One of the constantly recurring themes in this course is the necessity to get close to your data, look at it in every possible way. We’re going to use the Visualize panel. I’m going to open the Iris dataset.
I’m using it because it has numeric attributes, four numeric attributes: sepallength, sepalwidth, petallength, petalwidth.
The class are three kinds of iris flower: Iris-setosa, Iris-versicolor, and Iris-virginica. Let’s go to the Visualize panel and visualize this data. There is a matrix of two dimensional plots, a 5×5 matrix of plots. If I can select one of these plots, I’m going to be looking at a plot of sepalwidth on the x-axis and petalwidth on the y-axis. That’s a plot of the data. The colors correspond to the three classes. I can actually change the colors – if I don’t like those, I could select another color. But I’m going to leave them the way they are. I can look at individual data points by clicking on them.
This is talking about instance number 86 with a sepallength of 6, sepalwidth of 3.4, and so on. That’s a versicolor, which is why this spot is colored red. We can look individual instances. We can change the x- and y-axes by changing the menus here. Better still, if we click on this little set of bars here, these represent the attributes. I’m going to click on this and the x-axis will change to sepallength. Here the x-axis is sepalwidth. Here the x-axis is petallength, and so on. If I right-click, then it will change the y-axis to sepallength. So I can quickly browse around these different plots. There is a Jitter slider.
Sometimes points sit right on top of each other, and jitter just adds a little bit of randomness to the x- and the y-axes. With a little bit of jitter on here, the darker spots represent multiple instances. If I click on one of those, I can see that that point represents three separate instances, all of class Iris-setosa, and they all have the same value of petallength and sepalwidth – both of which are being plotted on this graph. The sepalwidth and petallength are 3.0 and 1.4 for each of the three instances. If I click another one here, here are two with very similar sepalwidths and petallengths, both have the class versicolor.
The jitter slider helps you distinguish between points that are in fact very close together. Another thing we can do is select bits of this dataset. I’m going to choose “select rectangle” here. If I draw a rectangle now, I can select these points. If I were to “submit” this rectangle, then all other points would be excluded and just these points would appear on the graph, with the axis re-scaled appropriately. Here we go. I’ve submitted that rectangle, and you can see that there are just the red points and green points there.
I can save that if I wanted as a different dataset, or I can reset it and maybe try another kind of selection like this, where I’m going to have some blue points, some red, and some green points, and see what that looks like. This might be a way of cleaning up outliers in your data, by selecting rectangles and saving the new dataset. That’s visualizing the dataset itself. What about visualizing the result of a classifier? Let’s get rid of this Visualize panel and go back to the Preprocess panel. I’m going to use a classifier. I’m going to use, guess what, J48. Let’s find it under “trees”. I’m going to run it.

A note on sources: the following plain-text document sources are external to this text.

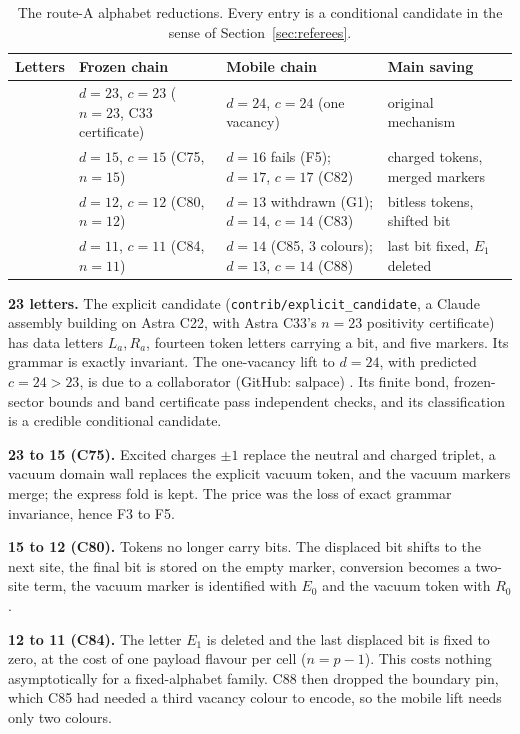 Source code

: \documentclass[11pt]{article}
\newcommand{\repo}[1]{\texttt{#1}}
\begin{document}
\begin{table}[h]
\centering
\small
\begin{tabular}{>{\raggedright\arraybackslash}p{}>{\raggedright\arraybackslash}p{}>{\raggedright\arraybackslash}p{}>{\raggedright\arraybackslash}p{}}
\toprule
Letters & Frozen chain & Mobile chain & Main saving\\
\midrule
23 & $d=23$, $c=23$ ($n=23$, C33 certificate) & $d=24$, $c=24$ (one vacancy) & original mechanism\\
15 & $d=15$, $c=15$ (C75, $n=15$) & $d=16$ fails (F5); $d=17$, $c=17$ (C82) & charged tokens, merged markers\\
12 & $d=12$, $c=12$ (C80, $n=12$) & $d=13$ withdrawn (G1); $d=14$, $c=14$ (C83) & bitless tokens, shifted bit\\
11 & $d=11$, $c=11$ (C84, $n=11$) & $d=14$ (C85, 3 colours); $d=13$, $c=14$ (C88) & last bit fixed, $E_1$ deleted\\
\bottomrule
\end{tabular}
\caption{The route-A alphabet reductions. Every entry is a conditional candidate in the sense of Section~\ref{sec:referees}.}\label{tab:history}
\end{table}

\textbf{23 letters.} The explicit candidate (\repo{contrib/explicit\_candidate}, a Claude assembly building on Astra C22, with Astra C33's $n=23$ positivity certificate) has data letters $L_a,R_a$, fourteen token letters carrying a bit, and five markers. Its grammar is exactly invariant. The one-vacancy lift to $d=24$, with predicted $c=24>23$, is due to a collaborator (GitHub: salpace) \cite{d24}. Its finite bond, frozen-sector bounds and band certificate pass independent checks, and its classification is a credible conditional candidate.

\textbf{23 to 15 (C75).} Excited charges $\pm1$ replace the neutral and charged triplet, a vacuum domain wall replaces the explicit vacuum token, and the vacuum markers merge; the express fold is kept. The price was the loss of exact grammar invariance, hence F3 to F5.

\textbf{15 to 12 (C80).} Tokens no longer carry bits. The displaced bit shifts to the next site, the final bit is stored on the empty marker, conversion becomes a two-site term, the vacuum marker is identified with $E_0$ and the vacuum token with $R_0$.

\textbf{12 to 11 (C84).} The letter $E_1$ is deleted and the last displaced bit is fixed to zero, at the cost of one payload flavour per cell ($n=p-1$). This costs nothing asymptotically for a fixed-alphabet family. C88 then dropped the boundary pin, which C85 had needed a third vacancy colour to encode, so the mobile lift needs only two colours.
\end{document}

Then if I right-click on this entry here in the “log” area, I can view classifier errors. Here we’ve got the class plotted against the predicted class. The square boxes represent errors. If I click on one of these, I can of course change the different axes if I want. I can change the x-axis and the y-axis. But I’m going to go back to “class” and “predictedclass”.
If I click on one of these boxes, I can see where the errors are. There are two instances where the predicted class is versicolor and the actual class is virginica. We can see these in the confusion matrix. The actual class is virginica, and the predicted class is versicolor, that’s ‘b’. This “2” entry in the confusion matrix is represented by these two instances here. If I look at another point, say this one, here I’ve got one instance, which is in fact a setosa, predicted to be a versicolor. I can look at this plot and find out where the misclassifications are actually occurring, the errors in the confusion matrix.

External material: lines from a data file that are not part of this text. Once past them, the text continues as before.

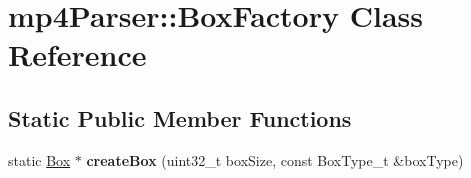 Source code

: \hypertarget{classmp4_parser_1_1_box_factory}{}\section{mp4\+Parser\+::Box\+Factory Class Reference}
\label{classmp4_parser_1_1_box_factory}
\subsection*{Static Public Member Functions}
\begin{DoxyCompactItemize}
\item 
\mbox{\label{classmp4_parser_1_1_box_factory_a12313efbb4a2ca00439723b88fef41fa}} 
static \mbox{\hyperlink{classmp4_parser_1_1_box}{Box}} $\ast$ {\bfseries create\+Box} (uint32\+\_\+t box\+Size, const Box\+Type\+\_\+t \&box\+Type)
\end{DoxyCompactItemize}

Get down and dirty with your data: visualize it. You can do all sorts of things. You can clean it up, detect outliers. You can look at the classification errors. For example, there’s a filter that allows you to add the classifications as a new attribute. Let’s just go and have a look at that. I’m going to go and find a filter. We’re going to add an attribute. It’s supervised because it uses the “class”.

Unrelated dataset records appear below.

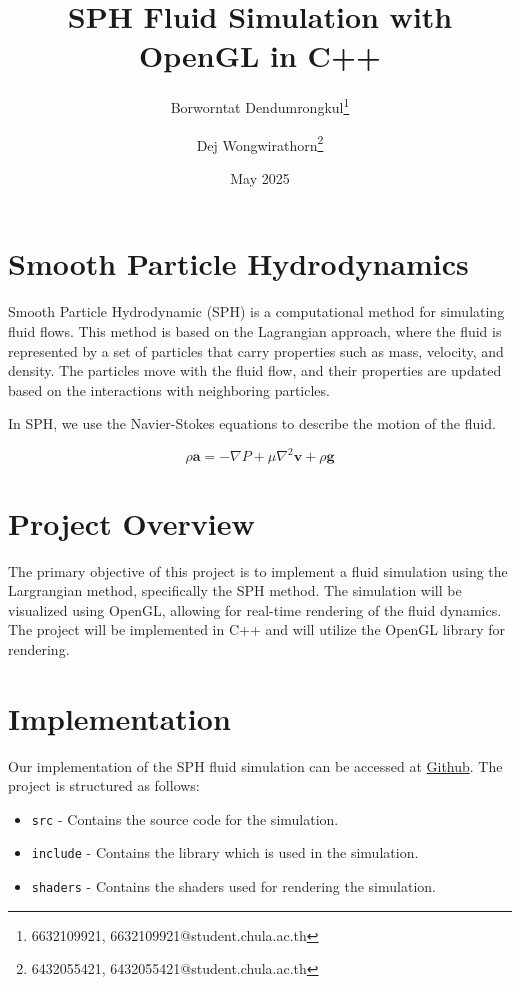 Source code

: \documentclass[a4paper]{article}
\title{SPH Fluid Simulation with OpenGL in C++}
\author{
  Borworntat Dendumrongkul\thanks{6632109921, 6632109921@student.chula.ac.th} \and 
  Dej Wongwirathorn\thanks{6432055421, 6432055421@student.chula.ac.th}
}
\date{May 2025}
\begin{document}
\maketitle

\section{Smooth Particle Hydrodynamics}

Smooth Particle Hydrodynamic (SPH) is a computational method for simulating fluid flows.
This method is based on the Lagrangian approach, where the fluid is represented by a set of particles that carry properties such as mass, velocity, and density.
The particles move with the fluid flow, and their properties are updated based on the interactions with neighboring particles.

In SPH, we use the Navier-Stokes equations to describe the motion of the fluid.

\[
  \rho \mathbf{a} = -\nabla P + \mu \nabla^2 \mathbf{v} + \rho \mathbf{g}
\]

\section{Project Overview}

The primary objective of this project is to implement a fluid simulation using the Largrangian method, specifically the SPH method.
The simulation will be visualized using OpenGL, allowing for real-time rendering of the fluid dynamics.
The project will be implemented in C++ and will utilize the OpenGL library for rendering.

\section{Implementation}

Our implementation of the SPH fluid simulation can be accessed at \href{https://github.com/MasterIceZ/SPH-FluidSimulation}{Github}.
The project is structured as follows:
\begin{itemize}
  \item \verb|src| - Contains the source code for the simulation.
  \item \verb|include| - Contains the library which is used in the simulation.
  \item \verb|shaders| - Contains the shaders used for rendering the simulation.
\end{itemize}
\end{document}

Add an attribute: AddClassification. Here I get to choose in the configuration panel the machine learning scheme. I’m going to choose J48, of course, and I’m going to output the classification – make that “true”. That’s configured it, and I’m going to apply it. It will add a new attribute. It’s done it, and this attribute is the classification according to J48. Weka is very powerful. You can do all sorts of things with classifiers and filters.